Exercise aim:
Write only the number of lines in the data that include the word "moved".

Dataset entries:
= = = = =

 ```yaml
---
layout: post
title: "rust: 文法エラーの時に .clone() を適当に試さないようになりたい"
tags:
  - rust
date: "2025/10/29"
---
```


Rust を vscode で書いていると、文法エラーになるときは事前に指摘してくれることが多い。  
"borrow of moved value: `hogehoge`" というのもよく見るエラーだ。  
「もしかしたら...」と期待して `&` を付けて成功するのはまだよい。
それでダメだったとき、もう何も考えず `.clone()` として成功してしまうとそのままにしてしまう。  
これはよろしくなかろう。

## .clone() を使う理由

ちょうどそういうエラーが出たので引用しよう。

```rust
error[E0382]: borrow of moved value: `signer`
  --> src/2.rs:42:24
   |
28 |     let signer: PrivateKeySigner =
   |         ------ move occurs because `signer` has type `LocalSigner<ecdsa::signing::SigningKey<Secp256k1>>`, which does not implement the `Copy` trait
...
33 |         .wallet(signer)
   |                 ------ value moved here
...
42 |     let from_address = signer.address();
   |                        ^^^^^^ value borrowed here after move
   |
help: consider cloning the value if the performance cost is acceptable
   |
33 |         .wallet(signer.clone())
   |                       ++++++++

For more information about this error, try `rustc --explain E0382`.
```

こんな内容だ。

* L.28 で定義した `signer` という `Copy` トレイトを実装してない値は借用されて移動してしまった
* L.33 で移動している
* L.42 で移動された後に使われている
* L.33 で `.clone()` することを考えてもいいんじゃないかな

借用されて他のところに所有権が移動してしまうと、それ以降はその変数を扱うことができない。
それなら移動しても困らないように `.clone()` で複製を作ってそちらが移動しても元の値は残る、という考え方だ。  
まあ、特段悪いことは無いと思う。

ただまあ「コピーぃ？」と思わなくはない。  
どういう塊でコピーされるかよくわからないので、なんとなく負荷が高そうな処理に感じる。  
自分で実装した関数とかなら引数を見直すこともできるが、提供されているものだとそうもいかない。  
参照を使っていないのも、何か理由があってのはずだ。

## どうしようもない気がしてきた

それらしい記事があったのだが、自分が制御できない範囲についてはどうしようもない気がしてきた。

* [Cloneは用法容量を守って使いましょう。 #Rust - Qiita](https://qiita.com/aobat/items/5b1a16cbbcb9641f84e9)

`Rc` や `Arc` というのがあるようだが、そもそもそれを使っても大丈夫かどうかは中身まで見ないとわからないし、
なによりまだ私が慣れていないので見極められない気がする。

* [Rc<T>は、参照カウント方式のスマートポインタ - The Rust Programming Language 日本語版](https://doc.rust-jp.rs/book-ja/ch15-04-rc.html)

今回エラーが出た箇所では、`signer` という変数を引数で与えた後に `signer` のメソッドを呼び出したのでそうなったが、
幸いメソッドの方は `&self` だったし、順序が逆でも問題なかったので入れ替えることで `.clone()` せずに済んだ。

= = = = =

Task output:
3